__DIRECTIONS__: Please give the number of lines in the records below where the word "elapsed" occurs, and nothing else.

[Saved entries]
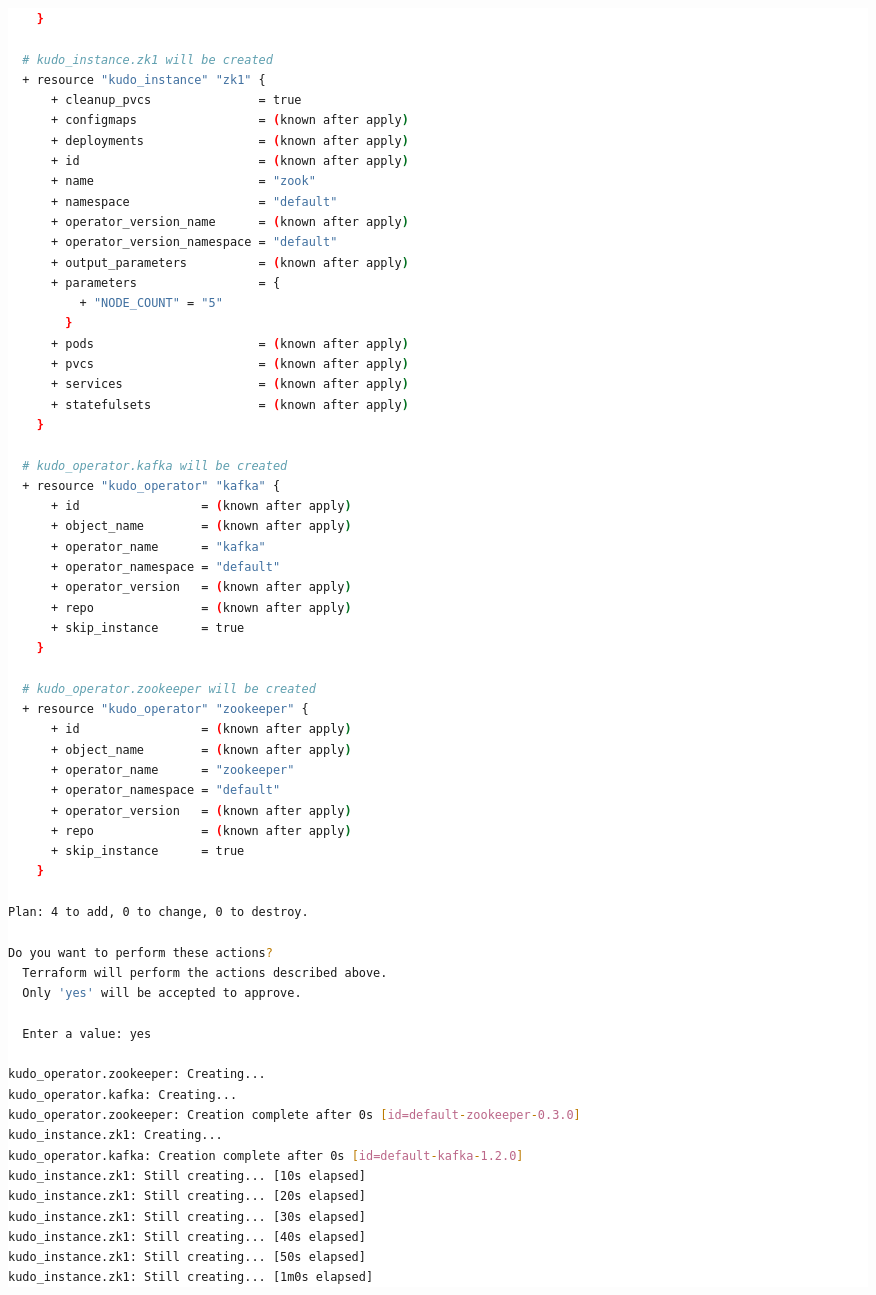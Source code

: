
 ```bash
    }

  # kudo_instance.zk1 will be created
  + resource "kudo_instance" "zk1" {
      + cleanup_pvcs               = true
      + configmaps                 = (known after apply)
      + deployments                = (known after apply)
      + id                         = (known after apply)
      + name                       = "zook"
      + namespace                  = "default"
      + operator_version_name      = (known after apply)
      + operator_version_namespace = "default"
      + output_parameters          = (known after apply)
      + parameters                 = {
          + "NODE_COUNT" = "5"
        }
      + pods                       = (known after apply)
      + pvcs                       = (known after apply)
      + services                   = (known after apply)
      + statefulsets               = (known after apply)
    }

  # kudo_operator.kafka will be created
  + resource "kudo_operator" "kafka" {
      + id                 = (known after apply)
      + object_name        = (known after apply)
      + operator_name      = "kafka"
      + operator_namespace = "default"
      + operator_version   = (known after apply)
      + repo               = (known after apply)
      + skip_instance      = true
    }

  # kudo_operator.zookeeper will be created
  + resource "kudo_operator" "zookeeper" {
      + id                 = (known after apply)
      + object_name        = (known after apply)
      + operator_name      = "zookeeper"
      + operator_namespace = "default"
      + operator_version   = (known after apply)
      + repo               = (known after apply)
      + skip_instance      = true
    }

Plan: 4 to add, 0 to change, 0 to destroy.

Do you want to perform these actions?
  Terraform will perform the actions described above.
  Only 'yes' will be accepted to approve.

  Enter a value: yes

kudo_operator.zookeeper: Creating...
kudo_operator.kafka: Creating...
kudo_operator.zookeeper: Creation complete after 0s [id=default-zookeeper-0.3.0]
kudo_instance.zk1: Creating...
kudo_operator.kafka: Creation complete after 0s [id=default-kafka-1.2.0]
kudo_instance.zk1: Still creating... [10s elapsed]
kudo_instance.zk1: Still creating... [20s elapsed]
kudo_instance.zk1: Still creating... [30s elapsed]
kudo_instance.zk1: Still creating... [40s elapsed]
kudo_instance.zk1: Still creating... [50s elapsed]
kudo_instance.zk1: Still creating... [1m0s elapsed]
```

__SOLUTION BELOW__: 6